Curious,how old is everyone? Those who are comfortable sharing. I am 31


----------



## CajunSunshine (Apr 24, 2007)

I am older than dirt, but feel lots younger, lol.


----------



## Oregon1986 (Apr 25, 2017)

CajunSunshine said:


> I am older than dirt, but feel lots younger, lol.


Better than being young and feeling old


----------



## CajunSunshine (Apr 24, 2007)

M'dear, that means you need to take a lesson from the old folks, and set in the rocking chair a spell! it does the body and mind good, especially if done on a nice porch with a friend now and then.

Good medicine for a bad day.


.


----------



## Clem (Apr 12, 2016)

I'm the optimum age to be the victim of internet elder abuse.


----------



## ShannonR (Nov 28, 2012)

33


----------



## Wanda (Dec 19, 2002)

68 hard earned years!


----------



## Ronney (Nov 26, 2004)

65 and don't care who knows it. They've been good years too for the most part.


----------



## alleyyooper (Apr 22, 2005)

Older than my teeth my daddy used to tell every one who asked his age.

I am 70 and 5 months old. Ain't got time to be a setting in a rocking chair on a porch. There's fire wood to gather and split, lawns to mow, snow to blow, tractors to work on and make pretty. Deer, Squirrels, Whistle pigs and coyotes to hunt. Also time to gather the ramps, fiddle heads, shroons of all kinds. Soon will be time to gather berries form Elder to black berries, don't for get the Autumn Olive berries either. I noticed a huge patch of wild straw berries in bloom Friday. I collect the fall nut drop also so I have some thing to do in the winter besides melting all my bees wax and put into saleable blocks.

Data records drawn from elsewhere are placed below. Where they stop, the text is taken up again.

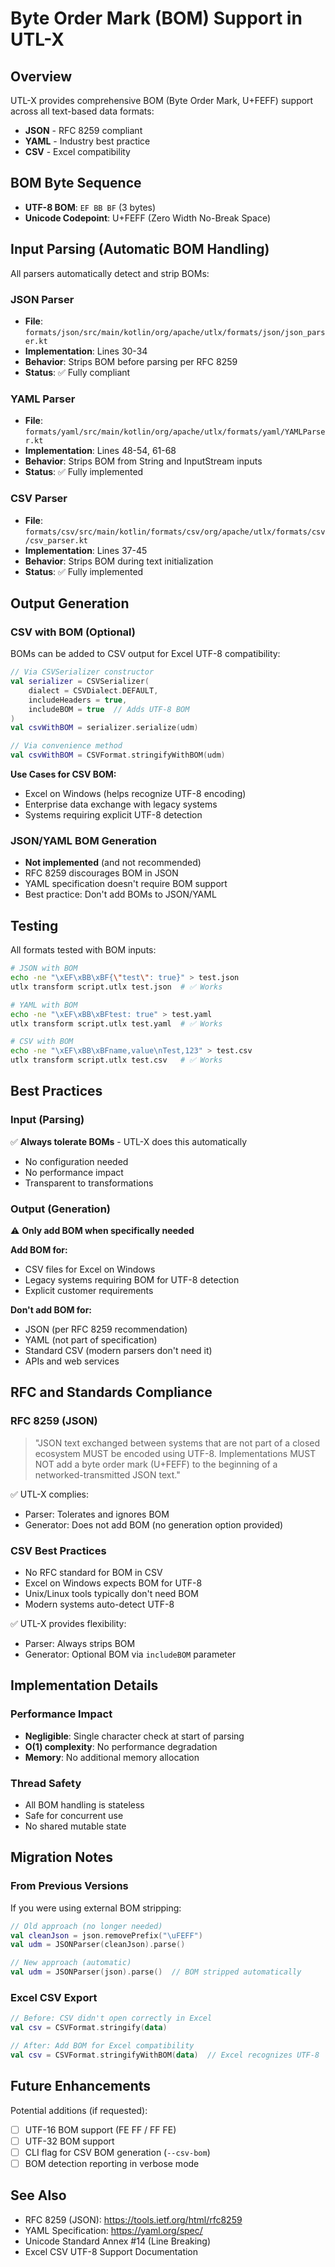# Byte Order Mark (BOM) Support in UTL-X

## Overview

UTL-X provides comprehensive BOM (Byte Order Mark, U+FEFF) support across all text-based data formats:
- **JSON** - RFC 8259 compliant
- **YAML** - Industry best practice
- **CSV** - Excel compatibility

## BOM Byte Sequence
- **UTF-8 BOM**: `EF BB BF` (3 bytes)
- **Unicode Codepoint**: U+FEFF (Zero Width No-Break Space)

## Input Parsing (Automatic BOM Handling)

All parsers automatically detect and strip BOMs:

### JSON Parser
- **File**: `formats/json/src/main/kotlin/org/apache/utlx/formats/json/json_parser.kt`
- **Implementation**: Lines 30-34
- **Behavior**: Strips BOM before parsing per RFC 8259
- **Status**: ✅ Fully compliant

### YAML Parser
- **File**: `formats/yaml/src/main/kotlin/org/apache/utlx/formats/yaml/YAMLParser.kt`
- **Implementation**: Lines 48-54, 61-68
- **Behavior**: Strips BOM from String and InputStream inputs
- **Status**: ✅ Fully implemented

### CSV Parser
- **File**: `formats/csv/src/main/kotlin/formats/csv/org/apache/utlx/formats/csv/csv_parser.kt`
- **Implementation**: Lines 37-45
- **Behavior**: Strips BOM during text initialization
- **Status**: ✅ Fully implemented

## Output Generation

### CSV with BOM (Optional)
BOMs can be added to CSV output for Excel UTF-8 compatibility:

```kotlin
// Via CSVSerializer constructor
val serializer = CSVSerializer(
    dialect = CSVDialect.DEFAULT,
    includeHeaders = true,
    includeBOM = true  // Adds UTF-8 BOM
)
val csvWithBOM = serializer.serialize(udm)

// Via convenience method
val csvWithBOM = CSVFormat.stringifyWithBOM(udm)
```

**Use Cases for CSV BOM:**
- Excel on Windows (helps recognize UTF-8 encoding)
- Enterprise data exchange with legacy systems
- Systems requiring explicit UTF-8 detection

### JSON/YAML BOM Generation
- **Not implemented** (and not recommended)
- RFC 8259 discourages BOM in JSON
- YAML specification doesn't require BOM support
- Best practice: Don't add BOMs to JSON/YAML

## Testing

All formats tested with BOM inputs:

```bash
# JSON with BOM
echo -ne "\xEF\xBB\xBF{\"test\": true}" > test.json
utlx transform script.utlx test.json  # ✅ Works

# YAML with BOM
echo -ne "\xEF\xBB\xBFtest: true" > test.yaml
utlx transform script.utlx test.yaml  # ✅ Works

# CSV with BOM
echo -ne "\xEF\xBB\xBFname,value\nTest,123" > test.csv
utlx transform script.utlx test.csv   # ✅ Works
```

## Best Practices

### Input (Parsing)
✅ **Always tolerate BOMs** - UTL-X does this automatically
- No configuration needed
- No performance impact
- Transparent to transformations

### Output (Generation)
⚠️ **Only add BOM when specifically needed**

**Add BOM for:**
- CSV files for Excel on Windows
- Legacy systems requiring BOM for UTF-8 detection
- Explicit customer requirements

**Don't add BOM for:**
- JSON (per RFC 8259 recommendation)
- YAML (not part of specification)
- Standard CSV (modern parsers don't need it)
- APIs and web services

## RFC and Standards Compliance

### RFC 8259 (JSON)
> "JSON text exchanged between systems that are not part of a closed ecosystem
> MUST be encoded using UTF-8. Implementations MUST NOT add a byte order mark
> (U+FEFF) to the beginning of a networked-transmitted JSON text."

✅ UTL-X complies:
- Parser: Tolerates and ignores BOM
- Generator: Does not add BOM (no generation option provided)

### CSV Best Practices
- No RFC standard for BOM in CSV
- Excel on Windows expects BOM for UTF-8
- Unix/Linux tools typically don't need BOM
- Modern systems auto-detect UTF-8

✅ UTL-X provides flexibility:
- Parser: Always strips BOM
- Generator: Optional BOM via `includeBOM` parameter

## Implementation Details

### Performance Impact
- **Negligible**: Single character check at start of parsing
- **O(1) complexity**: No performance degradation
- **Memory**: No additional memory allocation

### Thread Safety
- All BOM handling is stateless
- Safe for concurrent use
- No shared mutable state

## Migration Notes

### From Previous Versions
If you were using external BOM stripping:
```kotlin
// Old approach (no longer needed)
val cleanJson = json.removePrefix("\uFEFF")
val udm = JSONParser(cleanJson).parse()

// New approach (automatic)
val udm = JSONParser(json).parse()  // BOM stripped automatically
```

### Excel CSV Export
```kotlin
// Before: CSV didn't open correctly in Excel
val csv = CSVFormat.stringify(data)

// After: Add BOM for Excel compatibility
val csv = CSVFormat.stringifyWithBOM(data)  // Excel recognizes UTF-8
```

## Future Enhancements

Potential additions (if requested):
- [ ] UTF-16 BOM support (FE FF / FF FE)
- [ ] UTF-32 BOM support
- [ ] CLI flag for CSV BOM generation (`--csv-bom`)
- [ ] BOM detection reporting in verbose mode

## See Also

- RFC 8259 (JSON): https://tools.ietf.org/html/rfc8259
- YAML Specification: https://yaml.org/spec/
- Unicode Standard Annex #14 (Line Breaking)
- Excel CSV UTF-8 Support Documentation
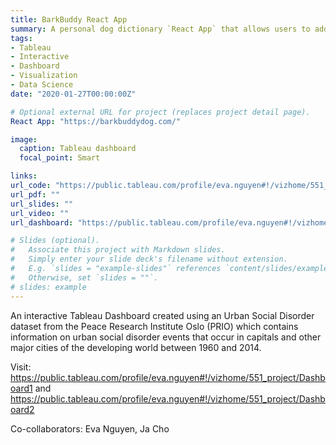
 ```yaml
---
title: BarkBuddy React App
summary: A personal dog dictionary `React App` that allows users to add pictures and basic information about dogs they meet at the dog park. 
tags:
- Tableau
- Interactive
- Dashboard
- Visualization
- Data Science
date: "2020-01-27T00:00:00Z"

# Optional external URL for project (replaces project detail page).
React App: "https://barkbuddydog.com/"

image:
  caption: Tableau dashboard
  focal_point: Smart

links:
url_code: "https://public.tableau.com/profile/eva.nguyen#!/vizhome/551_project/Dashboard1"
url_pdf: ""
url_slides: ""
url_video: ""
url_dashboard: "https://public.tableau.com/profile/eva.nguyen#!/vizhome/551_project/Dashboard1"

# Slides (optional).
#   Associate this project with Markdown slides.
#   Simply enter your slide deck's filename without extension.
#   E.g. `slides = "example-slides"` references `content/slides/example-slides.md`.
#   Otherwise, set `slides = ""`.
# slides: example
---
```


An interactive Tableau Dashboard created using an Urban Social Disorder dataset from the Peace Research Institute Oslo (PRIO) which contains information on urban social disorder events that occur in capitals and other major cities of the developing world between 1960 and 2014.

Visit: https://public.tableau.com/profile/eva.nguyen#!/vizhome/551_project/Dashboard1 and https://public.tableau.com/profile/eva.nguyen#!/vizhome/551_project/Dashboard2<br/>

Co-collaborators: Eva Nguyen, Ja Cho



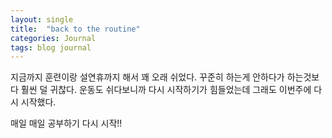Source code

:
 ```yaml
---
layout: single
title:  "back to the routine"
categories: Journal
tags: blog journal
---
```


지금까지 훈련이랑 설연휴까지 해서 꽤 오래 쉬었다. 꾸준히 하는게 안하다가 하는것보다 훨씬 덜 귀찮다. 운동도 쉬다보니까 다시 시작하기가 힘들었는데 그래도 이번주에 다시 시작했다.

매일 매일 공부하기 다시 시작!!
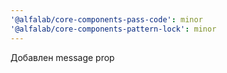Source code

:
 ```yaml
---
'@alfalab/core-components-pass-code': minor
'@alfalab/core-components-pattern-lock': minor
---
```


Добавлен message prop
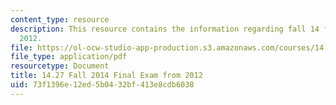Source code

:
 ```yaml
---
content_type: resource
description: This resource contains the information regarding fall 14 final exam from
  2012.
file: https://ol-ocw-studio-app-production.s3.amazonaws.com/courses/14-27-economics-and-e-commerce-fall-2014/73f1396e12ed5b0432bf413e8cdb6038_MIT14_27F14_Final_2012.pdf
file_type: application/pdf
resourcetype: Document
title: 14.27 Fall 2014 Final Exam from 2012
uid: 73f1396e-12ed-5b04-32bf-413e8cdb6038
---
```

Is also when I do all my reloading and fly tying.
Don't got no time to be butt polishing any rocking chair.

Move it or loose it sonny boys and girls 

 Al


----------



## ksfarmer (Apr 28, 2007)

Closing in on 75, and, like it says "I was taught to respect my elders, but, its getting harder and harder to find any."


----------



## tjlmama (Apr 26, 2016)

I'll be 35 next month. 
My oldest turns 13 in July and That's throwing me off


----------



## Scott SW Ohio (Sep 20, 2003)

I am 58, which is pretty old, but getting old was my plan all along. I hope to be even older in the future.


----------



## Bellyman (Jul 6, 2013)

Early 50's.


----------



## fishhead (Jul 19, 2006)

63 but still have a hard time sitting down for very long. I'll be building my retirement home in the next few years.


----------



## Irish Pixie (May 14, 2002)

But satisfaction brought it back. 

I turned 55 last month.

I have a new grand daughter- she's a Chiweenie and simply adorable.


----------



## Truckinguy (Mar 8, 2008)

I'll be 51 in June. That just sounds weird...


----------



## no really (Aug 7, 2013)

I'm 38, seems like just yesterday I was 16. But life is good and an ever continuing adventure.


----------



## Lisa in WA (Oct 11, 2004)

52 year old granny here. Married for 30 years as of yesterday. 
Time flies when you're having fun.


----------



## tjlmama (Apr 26, 2016)

Irish Pixie said:


> But satisfaction brought it back.
> 
> I turned 55 last month.
> 
> ...


omg She's so Cute!


----------



## Irish Pixie (May 14, 2002)

tjlmama said:


> omg She's so Cute!


Thank you. My human grandchildren are adorable too.


----------



## Cornhusker (Mar 20, 2003)

I can't count high enough to tell you how old I am, but I hope to get older.


----------



## Linda Dumary-Carr (May 3, 2017)

Oregon1986 said:


> Curious,how old is everyone? Those who are comfortable sharing. I am 31


I'm 58,will be 59 come August.


----------



## Evons hubby (Oct 3, 2005)

Oregon1986 said:


> Better than being young and feeling old


Agreed! I'm a very youthful minded 65 year old with the aches and pains worse than the average 90 year old!


----------



## AmericanStand (Jul 29, 2014)

LisaInN.Idaho said:


> 52 year old granny here. Married for 30 years as of yesterday.
> Time flies when you're having fun.


 Congratulations!


----------



## Forcast (Apr 15, 2014)

60


----------



## mnn2501 (Apr 2, 2008)

61 in 10 days


----------



## Farmerga (May 6, 2010)

Just turned 42.


----------



## CountryMom22 (Nov 27, 2014)

I'll be 52 in July. Mentally I feel like I'm in my 20's. Physically I feel like I'm well north of 70! But enjoying the ride, none the less!


----------



## MoBookworm1957 (Aug 24, 2015)

59


----------



## alida (Feb 8, 2015)

57 this year


----------



## Rectifier (Jun 12, 2011)

I am also 31. Appears that this is the age you have to start being careful as I don't bounce like I used to. It's too easy to get hurt now.


----------



## Oregon1986 (Apr 25, 2017)

Rectifier said:


> I am also 31. Appears that this is the age you have to start being careful as I don't bounce like I used to. It's too easy to get hurt now.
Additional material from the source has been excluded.